Saved entries:
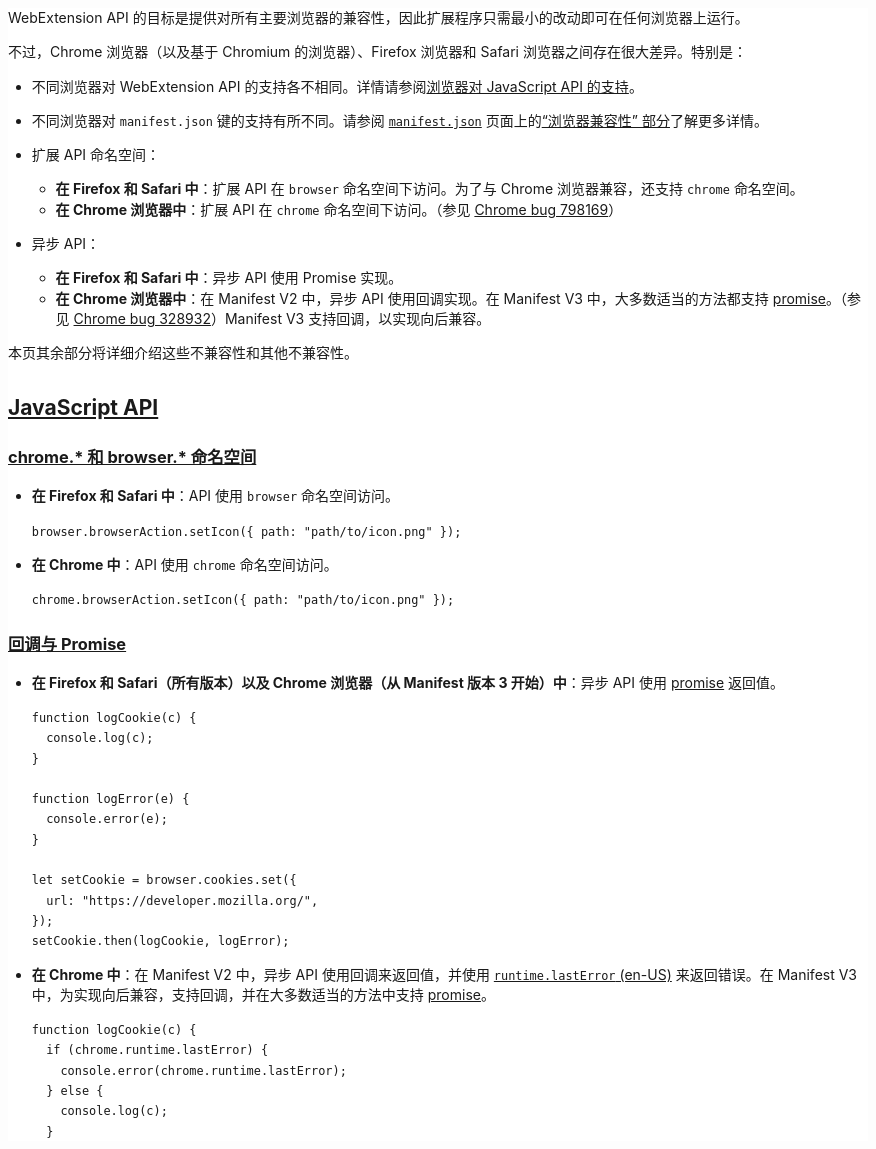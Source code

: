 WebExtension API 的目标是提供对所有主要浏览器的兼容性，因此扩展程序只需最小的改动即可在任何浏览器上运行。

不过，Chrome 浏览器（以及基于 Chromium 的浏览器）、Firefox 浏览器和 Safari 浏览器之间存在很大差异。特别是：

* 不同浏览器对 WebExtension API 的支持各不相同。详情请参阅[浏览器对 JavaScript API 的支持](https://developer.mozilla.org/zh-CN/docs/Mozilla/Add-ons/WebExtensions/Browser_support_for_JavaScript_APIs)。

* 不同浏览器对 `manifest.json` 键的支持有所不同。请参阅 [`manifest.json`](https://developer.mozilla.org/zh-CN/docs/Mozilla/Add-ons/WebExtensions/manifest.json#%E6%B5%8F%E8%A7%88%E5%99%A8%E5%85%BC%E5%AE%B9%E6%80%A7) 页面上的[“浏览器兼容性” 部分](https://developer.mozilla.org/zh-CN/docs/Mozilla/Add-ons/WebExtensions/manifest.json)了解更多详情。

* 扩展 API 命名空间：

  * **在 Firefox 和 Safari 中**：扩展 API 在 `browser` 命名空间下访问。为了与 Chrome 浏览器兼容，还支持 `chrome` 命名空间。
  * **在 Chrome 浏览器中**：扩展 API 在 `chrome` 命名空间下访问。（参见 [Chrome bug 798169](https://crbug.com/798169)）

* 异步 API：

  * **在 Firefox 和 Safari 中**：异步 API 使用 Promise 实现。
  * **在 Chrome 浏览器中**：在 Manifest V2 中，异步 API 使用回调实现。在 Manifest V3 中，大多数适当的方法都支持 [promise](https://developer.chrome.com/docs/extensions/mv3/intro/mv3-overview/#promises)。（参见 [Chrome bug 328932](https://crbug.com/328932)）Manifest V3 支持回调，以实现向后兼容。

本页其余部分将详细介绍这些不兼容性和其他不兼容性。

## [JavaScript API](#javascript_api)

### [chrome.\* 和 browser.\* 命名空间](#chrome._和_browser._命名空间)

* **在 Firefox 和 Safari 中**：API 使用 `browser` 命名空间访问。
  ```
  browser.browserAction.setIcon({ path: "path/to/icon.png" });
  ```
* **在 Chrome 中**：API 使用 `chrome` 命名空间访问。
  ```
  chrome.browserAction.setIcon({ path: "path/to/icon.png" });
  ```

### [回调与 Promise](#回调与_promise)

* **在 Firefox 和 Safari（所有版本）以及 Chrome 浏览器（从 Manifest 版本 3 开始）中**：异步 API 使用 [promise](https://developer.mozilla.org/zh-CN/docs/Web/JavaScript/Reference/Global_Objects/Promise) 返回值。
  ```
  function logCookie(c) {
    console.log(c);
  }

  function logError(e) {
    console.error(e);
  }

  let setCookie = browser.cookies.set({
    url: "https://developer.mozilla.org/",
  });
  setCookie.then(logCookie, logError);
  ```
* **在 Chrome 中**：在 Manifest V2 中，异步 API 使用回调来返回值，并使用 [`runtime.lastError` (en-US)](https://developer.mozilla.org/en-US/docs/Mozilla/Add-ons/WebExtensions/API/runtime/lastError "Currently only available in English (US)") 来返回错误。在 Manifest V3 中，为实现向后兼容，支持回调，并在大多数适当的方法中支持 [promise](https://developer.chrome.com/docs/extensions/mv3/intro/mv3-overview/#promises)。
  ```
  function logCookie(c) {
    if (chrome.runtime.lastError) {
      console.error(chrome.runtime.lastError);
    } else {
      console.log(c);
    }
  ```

- TASK OBJECTIVE
What you give back must be the data above, reproduced exactly and free of pictures.

- EXERCISE SOLUTION
Source code

: WebExtension API 的目标是提供对所有主要浏览器的兼容性，因此扩展程序只需最小的改动即可在任何浏览器上运行。

不过，Chrome 浏览器（以及基于 Chromium 的浏览器）、Firefox 浏览器和 Safari 浏览器之间存在很大差异。特别是：

* 不同浏览器对 WebExtension API 的支持各不相同。详情请参阅[浏览器对 JavaScript API 的支持](https://developer.mozilla.org/zh-CN/docs/Mozilla/Add-ons/WebExtensions/Browser_support_for_JavaScript_APIs)。

* 不同浏览器对 `manifest.json` 键的支持有所不同。请参阅 [`manifest.json`](https://developer.mozilla.org/zh-CN/docs/Mozilla/Add-ons/WebExtensions/manifest.json#%E6%B5%8F%E8%A7%88%E5%99%A8%E5%85%BC%E5%AE%B9%E6%80%A7) 页面上的[“浏览器兼容性” 部分](https://developer.mozilla.org/zh-CN/docs/Mozilla/Add-ons/WebExtensions/manifest.json)了解更多详情。

* 扩展 API 命名空间：

  * **在 Firefox 和 Safari 中**：扩展 API 在 `browser` 命名空间下访问。为了与 Chrome 浏览器兼容，还支持 `chrome` 命名空间。
  * **在 Chrome 浏览器中**：扩展 API 在 `chrome` 命名空间下访问。（参见 [Chrome bug 798169](https://crbug.com/798169)）

* 异步 API：

  * **在 Firefox 和 Safari 中**：异步 API 使用 Promise 实现。
  * **在 Chrome 浏览器中**：在 Manifest V2 中，异步 API 使用回调实现。在 Manifest V3 中，大多数适当的方法都支持 [promise](https://developer.chrome.com/docs/extensions/mv3/intro/mv3-overview/#promises)。（参见 [Chrome bug 328932](https://crbug.com/328932)）Manifest V3 支持回调，以实现向后兼容。

本页其余部分将详细介绍这些不兼容性和其他不兼容性。

## [JavaScript API](#javascript_api)

### [chrome.\* 和 browser.\* 命名空间](#chrome._和_browser._命名空间)

* **在 Firefox 和 Safari 中**：API 使用 `browser` 命名空间访问。
  ```
  browser.browserAction.setIcon({ path: "path/to/icon.png" });
  ```
* **在 Chrome 中**：API 使用 `chrome` 命名空间访问。
  ```
  chrome.browserAction.setIcon({ path: "path/to/icon.png" });
  ```

### [回调与 Promise](#回调与_promise)

* **在 Firefox 和 Safari（所有版本）以及 Chrome 浏览器（从 Manifest 版本 3 开始）中**：异步 API 使用 [promise](https://developer.mozilla.org/zh-CN/docs/Web/JavaScript/Reference/Global_Objects/Promise) 返回值。
  ```
  function logCookie(c) {
    console.log(c);
  }

  function logError(e) {
    console.error(e);
  }

  let setCookie = browser.cookies.set({
    url: "https://developer.mozilla.org/",
  });
  setCookie.then(logCookie, logError);
  ```
* **在 Chrome 中**：在 Manifest V2 中，异步 API 使用回调来返回值，并使用 [`runtime.lastError` (en-US)](https://developer.mozilla.org/en-US/docs/Mozilla/Add-ons/WebExtensions/API/runtime/lastError "Currently only available in English (US)") 来返回错误。在 Manifest V3 中，为实现向后兼容，支持回调，并在大多数适当的方法中支持 [promise](https://developer.chrome.com/docs/extensions/mv3/intro/mv3-overview/#promises)。
  ```
  function logCookie(c) {
    if (chrome.runtime.lastError) {
      console.error(chrome.runtime.lastError);
    } else {
      console.log(c);
    }
  ```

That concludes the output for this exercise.